James' tendency to crossdress in earlier episodes of the anime has led to the duo being read as queercoded. The scene depicted where he utilizes inflatable breasts resulted in the episode being removed from circulation for western audiences.

As comic relief characters, Jessie, James, and Meowth are very popular among Pokémon viewers, having been cited as some of the best villains in the franchise. Yahoo!-writer Jay Castello notes that as Pokémon fans grew up, the struggle of "twenty-somethings who couldn't quite find their place in the world or succeed at their ambitions" became increasingly relatable, and a sub-fandom dedicated to the trio sprang up. The LGBT community largely embraced Team Rocket's queercoding, interpreting them as bisexual drag artists. Blaustein was inspired by Meowth-focused episode "Go West, Young Meowth" to come out and transition as a transgender woman, a friend of her later metaphorically describing the character as "a human trapped in a Pokémon's body."

Their moral ambiguity and complex relationship with the main cast have been highlighted as core elements of the television series, as their occasional positive actions, which sometimes even assist Ash Ketchum and his friends, contrast with their antagonistic role. The Fandom Post named Jessie and James as the "Best Villain Couple" due to their continuous hard work as well as interactions over several episodes. The book Japanese Influence on American's Children's Television: Transforming Saturday Morning praised Jessie in particular for being a strong female character, acting as James's superior, as well as how she did not fall into a stereotypical female role. Meowth's role on the team has also been met with a positive response, being considered an integral and iconic part of the team. He has been highlighted as a key part of why his species was so well-known.
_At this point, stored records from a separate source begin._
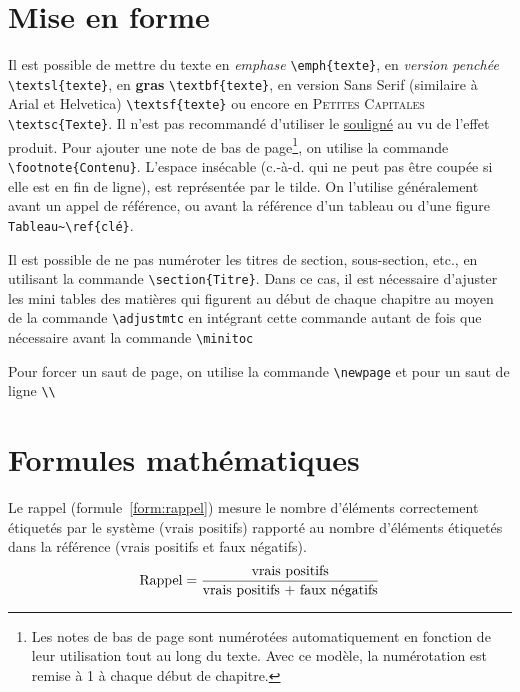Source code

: 
\section{Mise en forme}
Il est possible de mettre du texte en \emph{emphase}
\verb+\emph{texte}+, en \textsl{version penchée}
\verb+\textsl{texte}+, en \textbf{gras} \verb+\textbf{texte}+, en
version \textsf{Sans Serif} (similaire à Arial et Helvetica)
\verb+\textsf{texte}+ ou encore en \textsc{Petites Capitales}
\verb+\textsc{Texte}+. Il n'est pas recommandé d'utiliser le
\underline{souligné} au vu de l'effet produit. Pour ajouter une note
de bas de page\footnote{Les notes de bas de page sont numérotées
  automatiquement en fonction de leur utilisation tout au long du
  texte. Avec ce modèle, la numérotation est remise à 1 à chaque début
  de chapitre.}, on utilise la commande
\verb+\footnote{Contenu}+. L'espace insécable (c.-à-d. qui ne peut pas
être coupée si elle est en fin de ligne), est représentée par le
tilde. On l'utilise généralement avant un appel de référence, ou avant
la référence d'un tableau ou d'une figure \verb+Tableau~\ref{clé}+.

Il est possible de ne pas numéroter les titres de section,
sous-section, etc., en utilisant la commande
\verb+\section{Titre}+. Dans ce cas, il est nécessaire d'ajuster les
mini tables des matières qui figurent au début de chaque chapitre au
moyen de la commande \verb+\adjustmtc+ en intégrant cette commande
autant de fois que nécessaire avant la commande \verb+\minitoc+

Pour forcer un saut de page, on utilise la commande \verb+\newpage+ et
pour un saut de ligne \verb+\\+



\section{Formules mathématiques}
 Le rappel (formule~\ref{form:rappel}) mesure le nombre
d'éléments correctement étiquetés par le système (vrais positifs)
rapporté au nombre d'éléments étiquetés dans la référence (vrais
positifs et faux négatifs).
%
\begin{equation}
  \centering
  \text{Rappel} = {{\text{vrais positifs}}\over{\text{vrais positifs + faux négatifs}}}
  \label{form:rappel}
\end{equation}


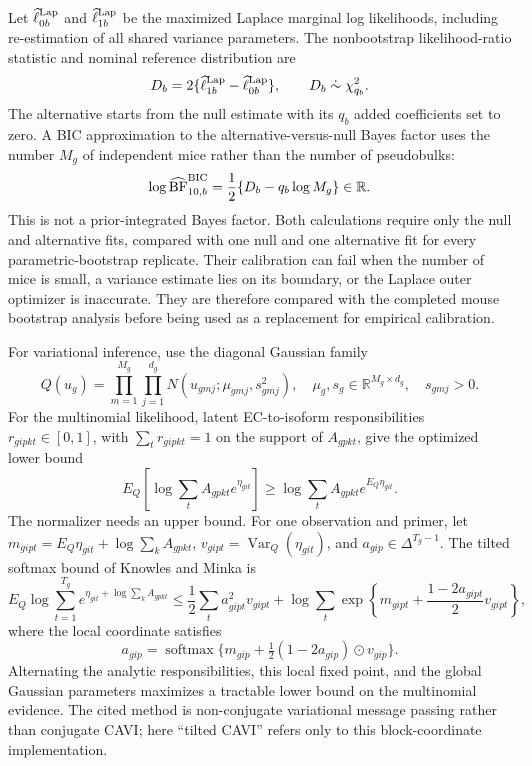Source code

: \documentclass[11pt]{article}
\begin{document}
Let \(\widehat\ell^{\rm Lap}_{0b}\) and \(\widehat\ell^{\rm Lap}_{1b}\) be the maximized Laplace marginal log likelihoods, including re-estimation of all shared variance parameters. The nonbootstrap likelihood-ratio statistic and nominal reference distribution are \[
 D_b=2\{\widehat\ell^{\rm Lap}_{1b}
          -\widehat\ell^{\rm Lap}_{0b}\},
 \qquad D_b\mathrel{\dot\sim}\chi^2_{q_b}.
\]
The alternative starts from the null estimate with its \(q_b\) added coefficients set to zero. A BIC approximation to the alternative-versus-null Bayes factor uses the number \(M_g\) of independent mice rather than the number of pseudobulks: \[
 \log \widehat{\mathrm{BF}}_{10,b}^{\rm BIC}
 =\frac12\{D_b-q_b\log M_g\}\in\mathbb R.
\]
This is not a prior-integrated Bayes factor. Both calculations require only the null and alternative fits, compared with one null and one alternative fit for every parametric-bootstrap replicate. Their calibration can fail when the number of mice is small, a variance estimate lies on its boundary, or the Laplace outer optimizer is inaccurate. They are therefore compared with the completed mouse bootstrap analysis before being used as a replacement for empirical calibration.

For variational inference, use the diagonal Gaussian family \[
 Q(u_g)=\prod_{m=1}^{M_g}\prod_{j=1}^{d_g}
 N(u_{gmj};\mu_{gmj},s_{gmj}^2),
 \quad \mu_g,s_g\in\mathbb R^{M_g\times d_g},\quad s_{gmj}>0.
\]
For the multinomial likelihood, latent EC-to-isoform responsibilities \(r_{gipkt}\in[0,1]\), with \(\sum_t r_{gipkt}=1\) on the support of \(A_{gpkt}\), give the optimized lower bound \[
 E_Q\!\left[\log\sum_t A_{gpkt}e^{\eta_{git}}\right]
 \geq
 \log\sum_t A_{gpkt}e^{E_Q\eta_{git}}.
\]
The normalizer needs an upper bound. For one observation and primer, let \(m_{gipt}=E_Q\eta_{git}+\log\sum_kA_{gpkt}\), \(v_{gipt}=\operatorname{Var}_Q(\eta_{git})\), and \(a_{gip}\in\Delta^{T_g-1}\). The tilted softmax bound of Knowles and Minka is \[
 E_Q\log\sum_{t=1}^{T_g}e^{\eta_{git}+\log\sum_kA_{gpkt}}
 \leq \frac12\sum_ta_{gipt}^2v_{gipt}
 +\log\sum_t\exp\!\left\{
 m_{gipt}+\frac{1-2a_{gipt}}2v_{gipt}\right\},
\]
where the local coordinate satisfies \[
 a_{gip}=\operatorname{softmax}\{m_{gip}
 +\tfrac12(1-2a_{gip})\mathbin\odot v_{gip}\}.
\]
Alternating the analytic responsibilities, this local fixed point, and the global Gaussian parameters maximizes a tractable lower bound on the multinomial evidence. The cited method is non-conjugate variational message passing rather than conjugate CAVI; here ``tilted CAVI'' refers only to this block-coordinate implementation.
\end{document}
Chris Carter of Destructoid called the English voice team for Jessie, James, and Meowth (Lillis, Stuart, and Blaustein) "some of the show's finest work." Their role in Pokémon the Series: Black & White was cited by Polygon to be one of the biggest missed opportunities with their characters, due to the sudden cancellation of several episodes leading to Team Rocket's character changes in the series being for "nothing."

Team Rocket has been referenced in music by various rappers, with American rapper Lil Uzi Vert naming a song on his 2016 mixtape, Lil Uzi Vert vs. the World, after the group.